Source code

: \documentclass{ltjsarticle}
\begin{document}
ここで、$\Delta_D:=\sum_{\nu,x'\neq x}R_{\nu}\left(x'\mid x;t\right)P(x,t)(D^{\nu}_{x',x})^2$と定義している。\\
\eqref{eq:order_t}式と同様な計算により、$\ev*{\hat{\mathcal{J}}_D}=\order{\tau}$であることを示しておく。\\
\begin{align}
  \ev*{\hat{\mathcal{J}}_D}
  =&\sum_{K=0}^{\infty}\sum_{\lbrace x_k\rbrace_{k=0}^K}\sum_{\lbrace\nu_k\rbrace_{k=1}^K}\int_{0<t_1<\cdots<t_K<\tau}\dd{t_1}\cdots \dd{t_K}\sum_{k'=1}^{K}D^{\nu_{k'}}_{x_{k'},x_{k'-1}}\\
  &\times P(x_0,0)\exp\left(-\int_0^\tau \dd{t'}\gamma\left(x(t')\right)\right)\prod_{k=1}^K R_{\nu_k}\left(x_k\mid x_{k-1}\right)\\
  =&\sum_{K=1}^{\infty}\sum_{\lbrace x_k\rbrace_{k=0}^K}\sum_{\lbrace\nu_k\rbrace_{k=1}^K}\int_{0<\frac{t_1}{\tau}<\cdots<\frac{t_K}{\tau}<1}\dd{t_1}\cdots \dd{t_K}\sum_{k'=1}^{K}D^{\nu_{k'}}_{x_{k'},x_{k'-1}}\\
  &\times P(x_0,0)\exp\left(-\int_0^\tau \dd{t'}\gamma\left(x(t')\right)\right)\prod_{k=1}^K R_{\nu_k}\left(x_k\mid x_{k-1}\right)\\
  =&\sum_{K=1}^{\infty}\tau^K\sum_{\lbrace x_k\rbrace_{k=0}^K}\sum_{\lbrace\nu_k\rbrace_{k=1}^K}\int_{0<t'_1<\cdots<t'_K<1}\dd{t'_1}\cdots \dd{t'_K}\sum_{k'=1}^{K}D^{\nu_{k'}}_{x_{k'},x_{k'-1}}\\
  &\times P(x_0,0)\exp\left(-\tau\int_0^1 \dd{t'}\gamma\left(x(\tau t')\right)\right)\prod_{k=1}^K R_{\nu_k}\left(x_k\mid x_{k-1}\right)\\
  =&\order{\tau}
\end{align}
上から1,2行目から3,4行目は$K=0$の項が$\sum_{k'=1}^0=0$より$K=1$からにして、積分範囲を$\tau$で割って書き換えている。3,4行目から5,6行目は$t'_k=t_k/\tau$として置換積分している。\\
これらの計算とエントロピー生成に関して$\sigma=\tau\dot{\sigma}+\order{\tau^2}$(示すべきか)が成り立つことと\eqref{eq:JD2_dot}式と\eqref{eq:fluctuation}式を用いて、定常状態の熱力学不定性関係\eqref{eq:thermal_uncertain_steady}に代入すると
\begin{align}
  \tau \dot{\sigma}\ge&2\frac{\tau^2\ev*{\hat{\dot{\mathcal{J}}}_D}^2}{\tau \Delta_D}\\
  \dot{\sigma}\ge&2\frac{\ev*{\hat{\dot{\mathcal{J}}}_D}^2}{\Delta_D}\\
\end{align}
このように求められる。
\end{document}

> What to do: Transcribe every line of the records exactly, please.

> Worked solution:
Source code

: \documentclass{ltjsarticle}
\begin{document}
ここで、$\Delta_D:=\sum_{\nu,x'\neq x}R_{\nu}\left(x'\mid x;t\right)P(x,t)(D^{\nu}_{x',x})^2$と定義している。\\
\eqref{eq:order_t}式と同様な計算により、$\ev*{\hat{\mathcal{J}}_D}=\order{\tau}$であることを示しておく。\\
\begin{align}
  \ev*{\hat{\mathcal{J}}_D}
  =&\sum_{K=0}^{\infty}\sum_{\lbrace x_k\rbrace_{k=0}^K}\sum_{\lbrace\nu_k\rbrace_{k=1}^K}\int_{0<t_1<\cdots<t_K<\tau}\dd{t_1}\cdots \dd{t_K}\sum_{k'=1}^{K}D^{\nu_{k'}}_{x_{k'},x_{k'-1}}\\
  &\times P(x_0,0)\exp\left(-\int_0^\tau \dd{t'}\gamma\left(x(t')\right)\right)\prod_{k=1}^K R_{\nu_k}\left(x_k\mid x_{k-1}\right)\\
  =&\sum_{K=1}^{\infty}\sum_{\lbrace x_k\rbrace_{k=0}^K}\sum_{\lbrace\nu_k\rbrace_{k=1}^K}\int_{0<\frac{t_1}{\tau}<\cdots<\frac{t_K}{\tau}<1}\dd{t_1}\cdots \dd{t_K}\sum_{k'=1}^{K}D^{\nu_{k'}}_{x_{k'},x_{k'-1}}\\
  &\times P(x_0,0)\exp\left(-\int_0^\tau \dd{t'}\gamma\left(x(t')\right)\right)\prod_{k=1}^K R_{\nu_k}\left(x_k\mid x_{k-1}\right)\\
  =&\sum_{K=1}^{\infty}\tau^K\sum_{\lbrace x_k\rbrace_{k=0}^K}\sum_{\lbrace\nu_k\rbrace_{k=1}^K}\int_{0<t'_1<\cdots<t'_K<1}\dd{t'_1}\cdots \dd{t'_K}\sum_{k'=1}^{K}D^{\nu_{k'}}_{x_{k'},x_{k'-1}}\\
  &\times P(x_0,0)\exp\left(-\tau\int_0^1 \dd{t'}\gamma\left(x(\tau t')\right)\right)\prod_{k=1}^K R_{\nu_k}\left(x_k\mid x_{k-1}\right)\\
  =&\order{\tau}
\end{align}
上から1,2行目から3,4行目は$K=0$の項が$\sum_{k'=1}^0=0$より$K=1$からにして、積分範囲を$\tau$で割って書き換えている。3,4行目から5,6行目は$t'_k=t_k/\tau$として置換積分している。\\
これらの計算とエントロピー生成に関して$\sigma=\tau\dot{\sigma}+\order{\tau^2}$(示すべきか)が成り立つことと\eqref{eq:JD2_dot}式と\eqref{eq:fluctuation}式を用いて、定常状態の熱力学不定性関係\eqref{eq:thermal_uncertain_steady}に代入すると
\begin{align}
  \tau \dot{\sigma}\ge&2\frac{\tau^2\ev*{\hat{\dot{\mathcal{J}}}_D}^2}{\tau \Delta_D}\\
  \dot{\sigma}\ge&2\frac{\ev*{\hat{\dot{\mathcal{J}}}_D}^2}{\Delta_D}\\
\end{align}
このように求められる。
\end{document}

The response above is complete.